⟨

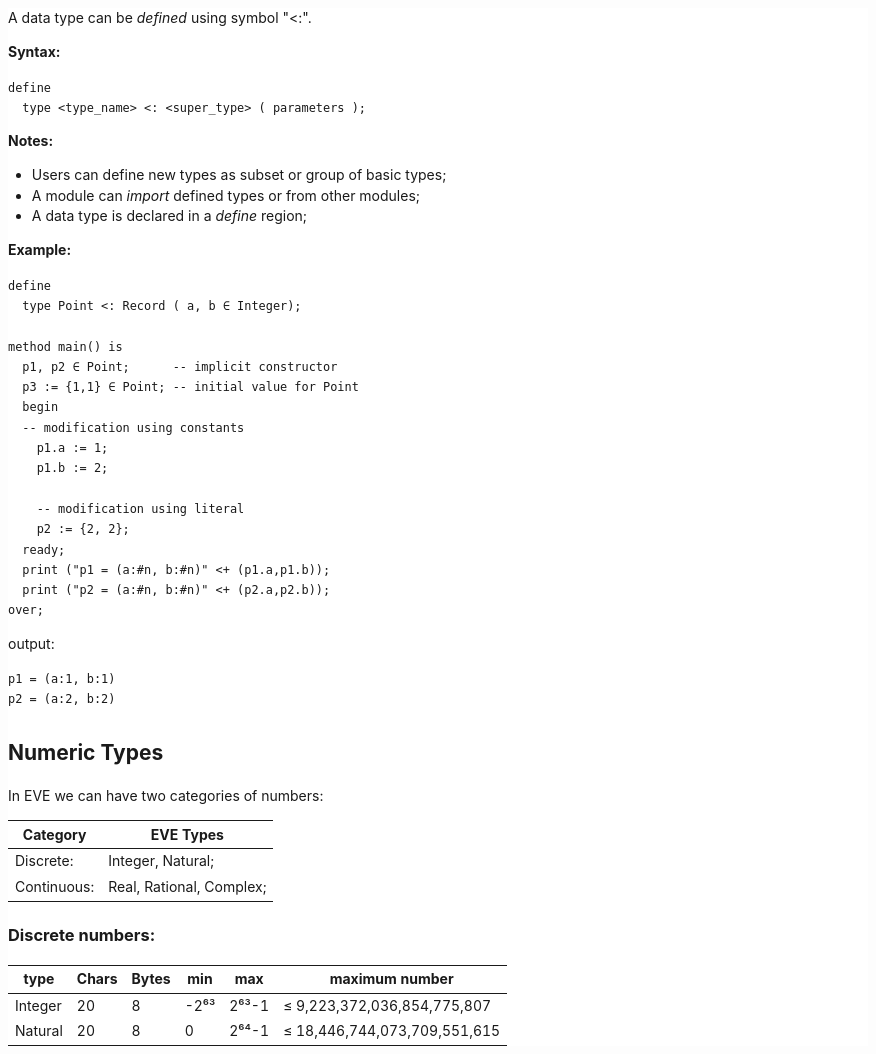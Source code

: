 A data type can be _defined_ using symbol "<:".

**Syntax:**
```
define
  type <type_name> <: <super_type> ( parameters );
```
**Notes:**

* Users can define new types as subset or group of basic types;
* A module can _import_ defined types or from other modules;
* A data type is declared in a _define_ region;

**Example:**
```
define
  type Point <: Record ( a, b ∈ Integer);

method main() is
  p1, p2 ∈ Point;      -- implicit constructor
  p3 := {1,1} ∈ Point; -- initial value for Point
  begin
  -- modification using constants
    p1.a := 1;
    p1.b := 2;  
    
    -- modification using literal
    p2 := {2, 2};
  ready; 
  print ("p1 = (a:#n, b:#n)" <+ (p1.a,p1.b));
  print ("p2 = (a:#n, b:#n)" <+ (p2.a,p2.b));  
over;
```
output:
```
p1 = (a:1, b:1)      
p2 = (a:2, b:2)
```

## Numeric Types

In EVE we can have two categories of numbers:

 Category     | EVE Types
--------------|-------------------------
 Discrete:    | Integer, Natural;
 Continuous:  | Real, Rational, Complex;

### Discrete numbers:

|type    |Chars  |Bytes|min |max   |maximum number	
|--------|-------|-----|----|------|-------------------------
|Integer |20     |8    |-2⁶³|2⁶³-1 |≤ 9,223,372,036,854,775,807
|Natural |20     |8    |0   |2⁶⁴-1 |≤ 18,446,744,073,709,551,615
 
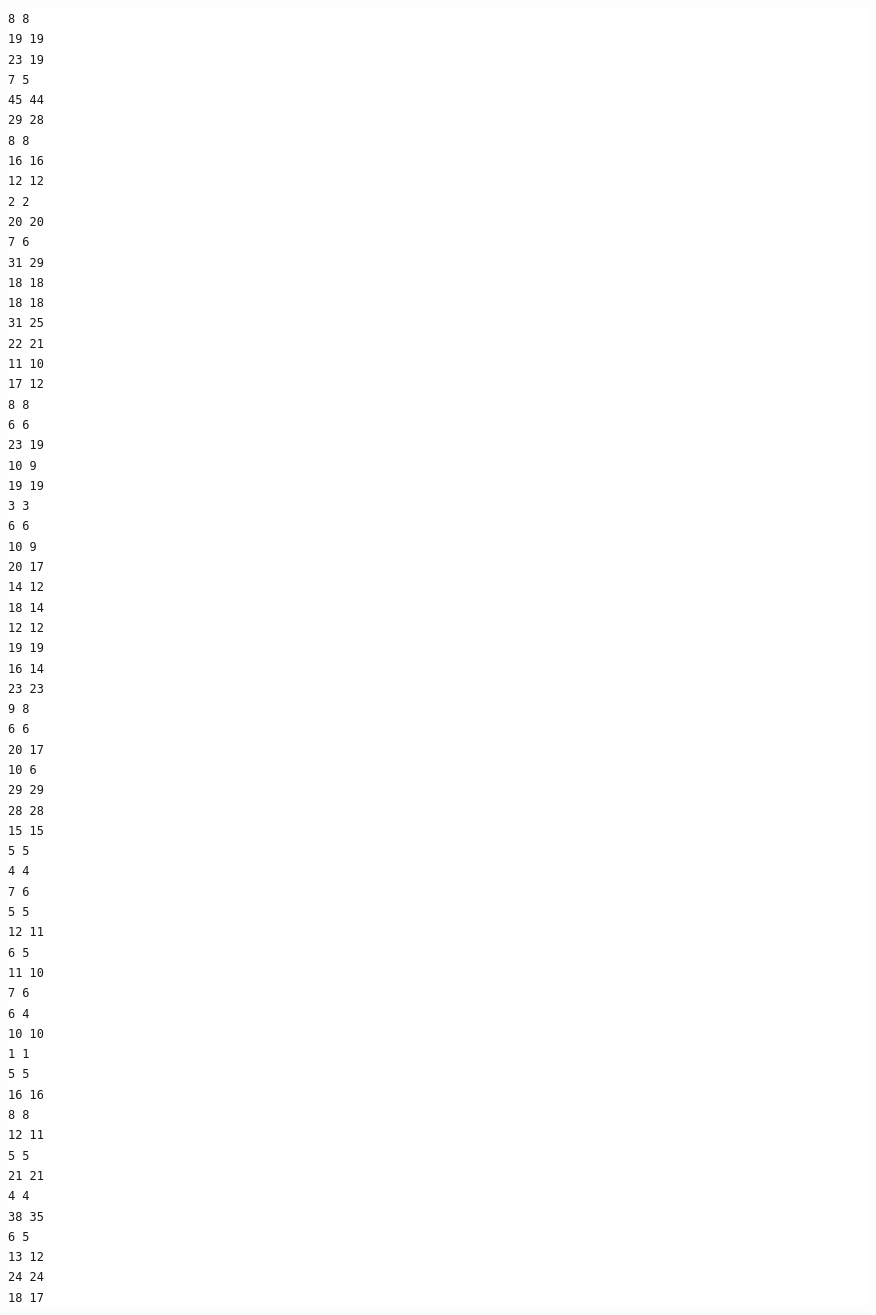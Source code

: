     8 8
    19 19
    23 19
    7 5
    45 44
    29 28
    8 8
    16 16
    12 12
    2 2
    20 20
    7 6
    31 29
    18 18
    18 18
    31 25
    22 21
    11 10
    17 12
    8 8
    6 6
    23 19
    10 9
    19 19
    3 3
    6 6
    10 9
    20 17
    14 12
    18 14
    12 12
    19 19
    16 14
    23 23
    9 8
    6 6
    20 17
    10 6
    29 29
    28 28
    15 15
    5 5
    4 4
    7 6
    5 5
    12 11
    6 5
    11 10
    7 6
    6 4
    10 10
    1 1
    5 5
    16 16
    8 8
    12 11
    5 5
    21 21
    4 4
    38 35
    6 5
    13 12
    24 24
    18 17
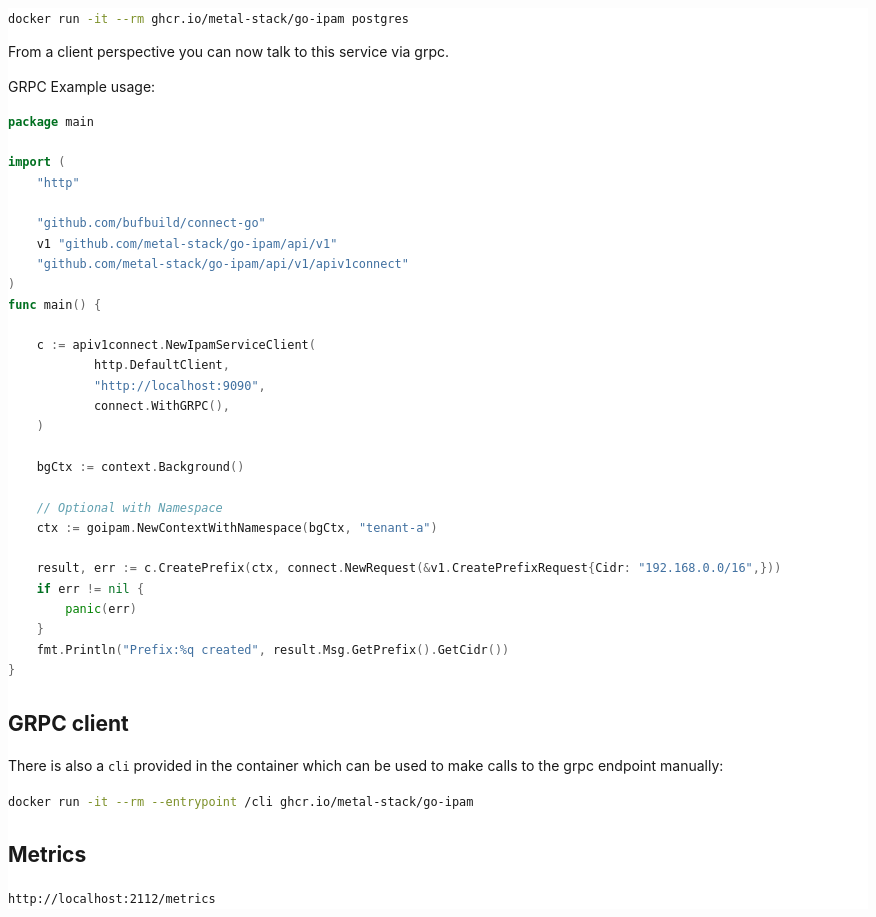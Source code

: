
 ```bash
docker run -it --rm ghcr.io/metal-stack/go-ipam postgres
```

From a client perspective you can now talk to this service via grpc.

GRPC Example usage:

```go
package main

import (
    "http"

    "github.com/bufbuild/connect-go"
    v1 "github.com/metal-stack/go-ipam/api/v1"
    "github.com/metal-stack/go-ipam/api/v1/apiv1connect"
)
func main() {

    c := apiv1connect.NewIpamServiceClient(
            http.DefaultClient,
            "http://localhost:9090",
            connect.WithGRPC(),
    )

    bgCtx := context.Background()

    // Optional with Namespace
    ctx := goipam.NewContextWithNamespace(bgCtx, "tenant-a")

    result, err := c.CreatePrefix(ctx, connect.NewRequest(&v1.CreatePrefixRequest{Cidr: "192.168.0.0/16",}))
    if err != nil {
        panic(err)
    }
    fmt.Println("Prefix:%q created", result.Msg.GetPrefix().GetCidr())
}
```

## GRPC client

There is also a `cli` provided in the container which can be used to make calls to the grpc endpoint manually:

```bash
docker run -it --rm --entrypoint /cli ghcr.io/metal-stack/go-ipam
```

## Metrics

```bash
http://localhost:2112/metrics
```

⟩

• [Task objective]
Without any of the pictures, set the entries down again exactly as written.

• [Response area]
Source code

: A data type can be _defined_ using symbol "<:".

**Syntax:**
```
define
  type <type_name> <: <super_type> ( parameters );
```
**Notes:**

* Users can define new types as subset or group of basic types;
* A module can _import_ defined types or from other modules;
* A data type is declared in a _define_ region;

**Example:**
```
define
  type Point <: Record ( a, b ∈ Integer);

method main() is
  p1, p2 ∈ Point;      -- implicit constructor
  p3 := {1,1} ∈ Point; -- initial value for Point
  begin
  -- modification using constants
    p1.a := 1;
    p1.b := 2;  
    
    -- modification using literal
    p2 := {2, 2};
  ready; 
  print ("p1 = (a:#n, b:#n)" <+ (p1.a,p1.b));
  print ("p2 = (a:#n, b:#n)" <+ (p2.a,p2.b));  
over;
```
output:
```
p1 = (a:1, b:1)      
p2 = (a:2, b:2)
```

## Numeric Types

In EVE we can have two categories of numbers:

 Category     | EVE Types
--------------|-------------------------
 Discrete:    | Integer, Natural;
 Continuous:  | Real, Rational, Complex;

### Discrete numbers:

|type    |Chars  |Bytes|min |max   |maximum number	
|--------|-------|-----|----|------|-------------------------
|Integer |20     |8    |-2⁶³|2⁶³-1 |≤ 9,223,372,036,854,775,807
|Natural |20     |8    |0   |2⁶⁴-1 |≤ 18,446,744,073,709,551,615
 
Source code

:     8 8
    19 19
    23 19
    7 5
    45 44
    29 28
    8 8
    16 16
    12 12
    2 2
    20 20
    7 6
    31 29
    18 18
    18 18
    31 25
    22 21
    11 10
    17 12
    8 8
    6 6
    23 19
    10 9
    19 19
    3 3
    6 6
    10 9
    20 17
    14 12
    18 14
    12 12
    19 19
    16 14
    23 23
    9 8
    6 6
    20 17
    10 6
    29 29
    28 28
    15 15
    5 5
    4 4
    7 6
    5 5
    12 11
    6 5
    11 10
    7 6
    6 4
    10 10
    1 1
    5 5
    16 16
    8 8
    12 11
    5 5
    21 21
    4 4
    38 35
    6 5
    13 12
    24 24
    18 17
Source code

:
 ```bash
docker run -it --rm ghcr.io/metal-stack/go-ipam postgres
```

From a client perspective you can now talk to this service via grpc.

GRPC Example usage:

```go
package main

import (
    "http"

    "github.com/bufbuild/connect-go"
    v1 "github.com/metal-stack/go-ipam/api/v1"
    "github.com/metal-stack/go-ipam/api/v1/apiv1connect"
)
func main() {

    c := apiv1connect.NewIpamServiceClient(
            http.DefaultClient,
            "http://localhost:9090",
            connect.WithGRPC(),
    )

    bgCtx := context.Background()

    // Optional with Namespace
    ctx := goipam.NewContextWithNamespace(bgCtx, "tenant-a")

    result, err := c.CreatePrefix(ctx, connect.NewRequest(&v1.CreatePrefixRequest{Cidr: "192.168.0.0/16",}))
    if err != nil {
        panic(err)
    }
    fmt.Println("Prefix:%q created", result.Msg.GetPrefix().GetCidr())
}
```

## GRPC client

There is also a `cli` provided in the container which can be used to make calls to the grpc endpoint manually:

```bash
docker run -it --rm --entrypoint /cli ghcr.io/metal-stack/go-ipam
```

## Metrics

```bash
http://localhost:2112/metrics
```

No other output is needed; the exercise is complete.